__Directions__
Show me each line of the listing below where the word "again" appears.

__Provided data__
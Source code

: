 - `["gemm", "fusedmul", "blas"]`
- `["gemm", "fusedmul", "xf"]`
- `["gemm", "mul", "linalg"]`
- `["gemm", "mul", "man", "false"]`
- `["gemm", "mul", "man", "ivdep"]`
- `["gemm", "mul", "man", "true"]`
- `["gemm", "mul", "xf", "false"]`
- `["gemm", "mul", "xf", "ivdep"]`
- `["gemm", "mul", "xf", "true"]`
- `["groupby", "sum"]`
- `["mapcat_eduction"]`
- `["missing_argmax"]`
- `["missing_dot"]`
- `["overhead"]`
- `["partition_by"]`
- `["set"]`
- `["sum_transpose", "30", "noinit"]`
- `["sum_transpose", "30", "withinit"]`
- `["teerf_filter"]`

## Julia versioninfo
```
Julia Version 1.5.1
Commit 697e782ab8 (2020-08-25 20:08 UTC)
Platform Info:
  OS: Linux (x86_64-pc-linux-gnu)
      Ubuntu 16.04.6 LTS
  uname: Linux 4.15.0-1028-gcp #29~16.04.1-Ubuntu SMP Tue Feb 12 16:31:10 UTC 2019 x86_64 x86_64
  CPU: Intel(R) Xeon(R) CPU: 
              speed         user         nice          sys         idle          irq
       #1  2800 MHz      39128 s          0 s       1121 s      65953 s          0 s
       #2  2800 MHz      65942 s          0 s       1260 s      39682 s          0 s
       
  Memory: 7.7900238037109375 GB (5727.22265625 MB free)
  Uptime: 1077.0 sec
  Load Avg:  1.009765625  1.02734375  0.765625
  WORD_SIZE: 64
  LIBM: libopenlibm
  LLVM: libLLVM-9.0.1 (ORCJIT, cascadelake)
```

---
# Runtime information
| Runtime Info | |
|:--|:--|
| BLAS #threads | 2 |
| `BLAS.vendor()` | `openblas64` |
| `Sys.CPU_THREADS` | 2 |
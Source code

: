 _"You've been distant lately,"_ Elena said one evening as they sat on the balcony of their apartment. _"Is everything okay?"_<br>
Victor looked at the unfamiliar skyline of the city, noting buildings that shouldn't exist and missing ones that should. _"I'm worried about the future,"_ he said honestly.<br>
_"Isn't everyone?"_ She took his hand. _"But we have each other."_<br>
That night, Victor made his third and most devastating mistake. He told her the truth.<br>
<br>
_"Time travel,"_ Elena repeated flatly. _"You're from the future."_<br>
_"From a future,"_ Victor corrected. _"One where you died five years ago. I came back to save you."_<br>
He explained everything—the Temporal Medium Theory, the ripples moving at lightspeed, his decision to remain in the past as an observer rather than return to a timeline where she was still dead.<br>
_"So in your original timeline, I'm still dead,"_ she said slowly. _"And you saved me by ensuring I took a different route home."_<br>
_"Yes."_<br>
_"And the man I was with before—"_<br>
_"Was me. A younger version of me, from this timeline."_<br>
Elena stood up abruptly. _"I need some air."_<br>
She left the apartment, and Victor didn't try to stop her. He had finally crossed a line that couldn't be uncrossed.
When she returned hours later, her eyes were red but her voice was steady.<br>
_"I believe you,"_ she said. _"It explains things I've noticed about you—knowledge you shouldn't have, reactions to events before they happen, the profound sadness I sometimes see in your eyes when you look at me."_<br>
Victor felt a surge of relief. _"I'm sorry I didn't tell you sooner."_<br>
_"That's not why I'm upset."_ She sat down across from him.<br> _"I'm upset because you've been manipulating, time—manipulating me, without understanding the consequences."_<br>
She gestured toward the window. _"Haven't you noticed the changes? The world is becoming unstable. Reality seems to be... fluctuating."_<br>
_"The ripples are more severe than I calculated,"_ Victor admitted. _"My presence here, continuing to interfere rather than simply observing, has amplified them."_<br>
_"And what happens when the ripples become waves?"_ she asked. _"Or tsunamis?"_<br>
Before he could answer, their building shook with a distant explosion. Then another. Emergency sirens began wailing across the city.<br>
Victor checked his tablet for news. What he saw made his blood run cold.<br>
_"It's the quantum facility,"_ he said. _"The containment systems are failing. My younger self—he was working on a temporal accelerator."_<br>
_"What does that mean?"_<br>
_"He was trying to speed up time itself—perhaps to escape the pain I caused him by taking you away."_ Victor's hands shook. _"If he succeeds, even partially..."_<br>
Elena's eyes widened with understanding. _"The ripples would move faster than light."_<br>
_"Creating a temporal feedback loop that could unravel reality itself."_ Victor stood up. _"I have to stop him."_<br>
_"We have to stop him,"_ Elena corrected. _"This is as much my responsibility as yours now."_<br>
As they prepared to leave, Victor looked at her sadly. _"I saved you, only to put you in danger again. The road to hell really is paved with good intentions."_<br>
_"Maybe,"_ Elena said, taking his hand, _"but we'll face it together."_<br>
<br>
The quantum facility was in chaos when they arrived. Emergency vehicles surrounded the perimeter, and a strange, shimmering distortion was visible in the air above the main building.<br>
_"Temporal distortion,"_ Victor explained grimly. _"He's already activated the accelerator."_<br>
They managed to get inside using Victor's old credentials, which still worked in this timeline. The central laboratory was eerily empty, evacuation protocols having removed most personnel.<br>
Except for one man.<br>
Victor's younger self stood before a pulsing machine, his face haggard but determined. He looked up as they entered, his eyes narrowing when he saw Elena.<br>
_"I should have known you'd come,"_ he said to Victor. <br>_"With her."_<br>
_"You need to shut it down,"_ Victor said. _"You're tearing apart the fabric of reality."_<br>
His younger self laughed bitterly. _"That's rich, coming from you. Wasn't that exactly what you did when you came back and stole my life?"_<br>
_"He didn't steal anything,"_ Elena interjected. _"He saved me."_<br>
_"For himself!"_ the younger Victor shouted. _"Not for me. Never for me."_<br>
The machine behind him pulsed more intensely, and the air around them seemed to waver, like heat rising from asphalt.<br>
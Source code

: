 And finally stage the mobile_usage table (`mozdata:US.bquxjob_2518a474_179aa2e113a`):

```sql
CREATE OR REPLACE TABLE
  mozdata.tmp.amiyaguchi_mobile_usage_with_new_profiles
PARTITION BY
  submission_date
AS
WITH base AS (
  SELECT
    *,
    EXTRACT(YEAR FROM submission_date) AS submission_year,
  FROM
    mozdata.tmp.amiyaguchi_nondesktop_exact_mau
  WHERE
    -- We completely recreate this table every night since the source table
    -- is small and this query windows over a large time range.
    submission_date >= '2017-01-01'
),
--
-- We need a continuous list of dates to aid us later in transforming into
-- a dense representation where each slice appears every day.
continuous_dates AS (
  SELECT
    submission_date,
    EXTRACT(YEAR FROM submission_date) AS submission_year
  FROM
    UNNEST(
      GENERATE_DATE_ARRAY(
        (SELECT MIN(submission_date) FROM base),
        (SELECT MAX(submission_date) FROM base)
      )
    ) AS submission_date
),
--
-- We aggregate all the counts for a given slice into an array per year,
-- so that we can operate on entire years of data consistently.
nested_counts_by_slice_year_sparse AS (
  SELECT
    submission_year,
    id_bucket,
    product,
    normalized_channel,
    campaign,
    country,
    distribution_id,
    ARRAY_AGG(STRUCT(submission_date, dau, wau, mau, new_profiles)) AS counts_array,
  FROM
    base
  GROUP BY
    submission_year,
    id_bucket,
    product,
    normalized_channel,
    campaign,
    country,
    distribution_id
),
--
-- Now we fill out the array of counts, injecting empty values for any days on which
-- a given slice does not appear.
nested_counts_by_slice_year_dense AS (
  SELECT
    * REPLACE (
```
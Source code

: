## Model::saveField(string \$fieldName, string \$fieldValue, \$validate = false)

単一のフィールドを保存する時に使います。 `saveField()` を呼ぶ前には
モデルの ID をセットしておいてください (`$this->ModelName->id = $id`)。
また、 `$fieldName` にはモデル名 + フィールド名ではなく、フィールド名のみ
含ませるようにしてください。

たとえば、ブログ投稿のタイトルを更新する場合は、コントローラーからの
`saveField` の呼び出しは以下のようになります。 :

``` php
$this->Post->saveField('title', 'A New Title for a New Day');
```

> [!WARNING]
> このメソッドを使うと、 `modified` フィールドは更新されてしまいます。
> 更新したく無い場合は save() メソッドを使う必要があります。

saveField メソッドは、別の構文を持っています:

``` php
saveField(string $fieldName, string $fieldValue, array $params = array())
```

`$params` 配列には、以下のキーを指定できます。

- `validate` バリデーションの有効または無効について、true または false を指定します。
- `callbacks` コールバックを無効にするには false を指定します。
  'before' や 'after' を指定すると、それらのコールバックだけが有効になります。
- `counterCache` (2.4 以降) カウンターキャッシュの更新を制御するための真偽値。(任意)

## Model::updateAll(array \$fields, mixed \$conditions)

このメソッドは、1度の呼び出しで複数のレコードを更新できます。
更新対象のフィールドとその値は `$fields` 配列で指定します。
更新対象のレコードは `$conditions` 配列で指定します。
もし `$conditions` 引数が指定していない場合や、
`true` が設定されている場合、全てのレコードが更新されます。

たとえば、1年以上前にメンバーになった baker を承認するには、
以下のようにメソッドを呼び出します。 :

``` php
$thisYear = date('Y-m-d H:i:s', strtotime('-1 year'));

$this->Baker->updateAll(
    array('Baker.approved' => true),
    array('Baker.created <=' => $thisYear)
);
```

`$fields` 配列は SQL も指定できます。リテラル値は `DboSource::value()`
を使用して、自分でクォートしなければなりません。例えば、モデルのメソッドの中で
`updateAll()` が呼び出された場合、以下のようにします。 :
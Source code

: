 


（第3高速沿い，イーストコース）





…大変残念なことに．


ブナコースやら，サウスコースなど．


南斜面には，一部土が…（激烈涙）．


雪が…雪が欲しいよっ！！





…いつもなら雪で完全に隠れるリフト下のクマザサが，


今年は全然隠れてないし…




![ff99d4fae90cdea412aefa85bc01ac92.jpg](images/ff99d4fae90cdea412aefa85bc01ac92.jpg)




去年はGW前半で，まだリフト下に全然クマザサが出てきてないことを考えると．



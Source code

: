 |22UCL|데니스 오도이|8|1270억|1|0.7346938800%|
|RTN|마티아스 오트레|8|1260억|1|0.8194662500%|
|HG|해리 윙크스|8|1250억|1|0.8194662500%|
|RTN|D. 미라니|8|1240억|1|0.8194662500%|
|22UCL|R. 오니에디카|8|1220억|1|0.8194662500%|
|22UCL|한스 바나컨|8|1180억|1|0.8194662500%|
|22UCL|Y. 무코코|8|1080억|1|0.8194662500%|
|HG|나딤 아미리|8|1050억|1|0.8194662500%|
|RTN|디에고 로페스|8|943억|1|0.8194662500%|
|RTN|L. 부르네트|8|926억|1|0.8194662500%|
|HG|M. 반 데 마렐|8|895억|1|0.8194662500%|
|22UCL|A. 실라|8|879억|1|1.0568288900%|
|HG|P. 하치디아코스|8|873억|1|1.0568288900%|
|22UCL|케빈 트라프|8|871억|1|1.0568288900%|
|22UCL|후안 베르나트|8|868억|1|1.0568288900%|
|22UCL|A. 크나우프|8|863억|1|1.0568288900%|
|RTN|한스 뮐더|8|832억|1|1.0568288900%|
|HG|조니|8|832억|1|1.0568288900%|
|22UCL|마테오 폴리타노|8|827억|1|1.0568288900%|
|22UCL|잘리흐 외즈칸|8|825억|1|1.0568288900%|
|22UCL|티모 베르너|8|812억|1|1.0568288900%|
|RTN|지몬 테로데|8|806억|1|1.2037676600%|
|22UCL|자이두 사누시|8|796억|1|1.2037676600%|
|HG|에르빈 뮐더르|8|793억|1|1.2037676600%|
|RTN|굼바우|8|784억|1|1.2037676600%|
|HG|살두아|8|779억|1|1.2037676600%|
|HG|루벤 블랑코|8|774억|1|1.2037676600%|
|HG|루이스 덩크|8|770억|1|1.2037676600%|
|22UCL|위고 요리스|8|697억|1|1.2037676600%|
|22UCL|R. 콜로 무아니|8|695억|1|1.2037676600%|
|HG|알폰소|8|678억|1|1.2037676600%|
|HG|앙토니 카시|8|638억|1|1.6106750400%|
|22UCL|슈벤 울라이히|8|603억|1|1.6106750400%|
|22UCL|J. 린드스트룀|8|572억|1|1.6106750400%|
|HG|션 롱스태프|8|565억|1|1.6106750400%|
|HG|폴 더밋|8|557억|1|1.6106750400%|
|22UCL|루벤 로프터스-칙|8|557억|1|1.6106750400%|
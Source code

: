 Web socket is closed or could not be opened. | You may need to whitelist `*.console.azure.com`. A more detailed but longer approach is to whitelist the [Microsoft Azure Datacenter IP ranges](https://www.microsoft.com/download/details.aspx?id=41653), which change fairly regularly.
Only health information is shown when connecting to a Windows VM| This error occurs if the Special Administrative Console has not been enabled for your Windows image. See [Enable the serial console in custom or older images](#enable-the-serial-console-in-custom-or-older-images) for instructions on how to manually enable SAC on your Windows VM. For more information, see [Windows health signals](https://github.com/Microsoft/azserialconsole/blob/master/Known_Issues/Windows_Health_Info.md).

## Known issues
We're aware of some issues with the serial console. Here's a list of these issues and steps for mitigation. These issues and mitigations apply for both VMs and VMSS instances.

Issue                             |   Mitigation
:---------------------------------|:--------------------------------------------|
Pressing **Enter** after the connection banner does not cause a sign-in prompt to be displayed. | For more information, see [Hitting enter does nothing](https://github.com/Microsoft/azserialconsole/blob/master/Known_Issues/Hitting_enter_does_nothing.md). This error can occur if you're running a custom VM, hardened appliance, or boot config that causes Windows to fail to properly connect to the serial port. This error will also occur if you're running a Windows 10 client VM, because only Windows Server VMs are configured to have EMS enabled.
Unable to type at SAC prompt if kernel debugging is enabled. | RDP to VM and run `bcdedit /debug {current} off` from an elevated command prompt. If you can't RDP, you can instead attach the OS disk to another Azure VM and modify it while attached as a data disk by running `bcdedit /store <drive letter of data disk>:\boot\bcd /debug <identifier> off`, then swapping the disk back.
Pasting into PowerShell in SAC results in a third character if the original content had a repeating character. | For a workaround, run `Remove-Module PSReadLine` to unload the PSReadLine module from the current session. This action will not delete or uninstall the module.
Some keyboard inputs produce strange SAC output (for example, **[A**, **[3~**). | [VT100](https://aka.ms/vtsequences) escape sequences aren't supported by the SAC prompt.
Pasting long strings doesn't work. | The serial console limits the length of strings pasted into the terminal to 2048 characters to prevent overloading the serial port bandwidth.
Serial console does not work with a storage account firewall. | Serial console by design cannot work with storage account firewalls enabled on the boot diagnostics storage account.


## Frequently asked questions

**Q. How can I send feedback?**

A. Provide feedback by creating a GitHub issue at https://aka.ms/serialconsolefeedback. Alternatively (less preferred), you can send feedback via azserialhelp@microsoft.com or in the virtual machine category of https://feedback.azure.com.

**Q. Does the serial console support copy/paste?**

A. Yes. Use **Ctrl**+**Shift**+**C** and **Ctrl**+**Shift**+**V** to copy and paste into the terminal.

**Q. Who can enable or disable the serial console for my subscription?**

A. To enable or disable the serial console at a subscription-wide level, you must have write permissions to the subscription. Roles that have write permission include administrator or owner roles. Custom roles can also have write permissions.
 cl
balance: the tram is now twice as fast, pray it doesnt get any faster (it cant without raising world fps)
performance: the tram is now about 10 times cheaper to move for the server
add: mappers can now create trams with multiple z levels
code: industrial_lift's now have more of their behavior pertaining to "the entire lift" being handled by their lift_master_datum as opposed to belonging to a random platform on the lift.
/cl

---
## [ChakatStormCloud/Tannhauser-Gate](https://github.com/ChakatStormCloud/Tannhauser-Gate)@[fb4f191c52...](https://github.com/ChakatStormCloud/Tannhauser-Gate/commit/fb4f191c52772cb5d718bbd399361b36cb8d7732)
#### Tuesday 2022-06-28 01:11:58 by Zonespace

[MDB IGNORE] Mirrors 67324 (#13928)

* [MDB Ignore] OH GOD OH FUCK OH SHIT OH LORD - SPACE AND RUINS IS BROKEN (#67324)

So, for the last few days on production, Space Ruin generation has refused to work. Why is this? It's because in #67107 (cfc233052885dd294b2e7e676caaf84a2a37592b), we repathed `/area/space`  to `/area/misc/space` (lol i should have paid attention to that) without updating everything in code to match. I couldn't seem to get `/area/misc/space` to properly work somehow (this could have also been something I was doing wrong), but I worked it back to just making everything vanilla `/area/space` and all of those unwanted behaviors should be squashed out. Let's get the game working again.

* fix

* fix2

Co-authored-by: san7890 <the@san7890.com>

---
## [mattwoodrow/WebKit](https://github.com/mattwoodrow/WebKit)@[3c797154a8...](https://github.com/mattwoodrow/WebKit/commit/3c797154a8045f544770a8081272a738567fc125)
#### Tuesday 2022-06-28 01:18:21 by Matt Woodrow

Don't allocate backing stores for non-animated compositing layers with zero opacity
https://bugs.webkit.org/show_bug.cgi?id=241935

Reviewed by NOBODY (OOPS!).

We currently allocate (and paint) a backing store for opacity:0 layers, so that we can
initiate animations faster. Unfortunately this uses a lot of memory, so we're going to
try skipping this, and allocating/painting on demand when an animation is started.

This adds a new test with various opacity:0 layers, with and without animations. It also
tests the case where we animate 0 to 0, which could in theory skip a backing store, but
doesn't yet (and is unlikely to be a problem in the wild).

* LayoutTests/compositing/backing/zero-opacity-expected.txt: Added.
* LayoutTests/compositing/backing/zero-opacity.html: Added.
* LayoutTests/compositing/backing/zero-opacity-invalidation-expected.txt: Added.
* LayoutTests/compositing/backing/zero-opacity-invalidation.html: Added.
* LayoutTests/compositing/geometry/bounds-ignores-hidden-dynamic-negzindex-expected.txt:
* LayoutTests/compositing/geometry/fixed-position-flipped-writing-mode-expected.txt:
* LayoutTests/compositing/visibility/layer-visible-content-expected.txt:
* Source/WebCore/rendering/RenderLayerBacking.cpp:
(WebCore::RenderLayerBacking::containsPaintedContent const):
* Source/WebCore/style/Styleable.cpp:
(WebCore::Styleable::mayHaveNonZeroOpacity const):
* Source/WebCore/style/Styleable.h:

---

__Solution below__
As they prepared to leave, Victor looked at her sadly. _"I saved you, only to put you in danger again. The road to hell really is paved with good intentions."_<br>
So, for the last few days on production, Space Ruin generation has refused to work. Why is this? It's because in #67107 (cfc233052885dd294b2e7e676caaf84a2a37592b), we repathed `/area/space`  to `/area/misc/space` (lol i should have paid attention to that) without updating everything in code to match. I couldn't seem to get `/area/misc/space` to properly work somehow (this could have also been something I was doing wrong), but I worked it back to just making everything vanilla `/area/space` and all of those unwanted behaviors should be squashed out. Let's get the game working again.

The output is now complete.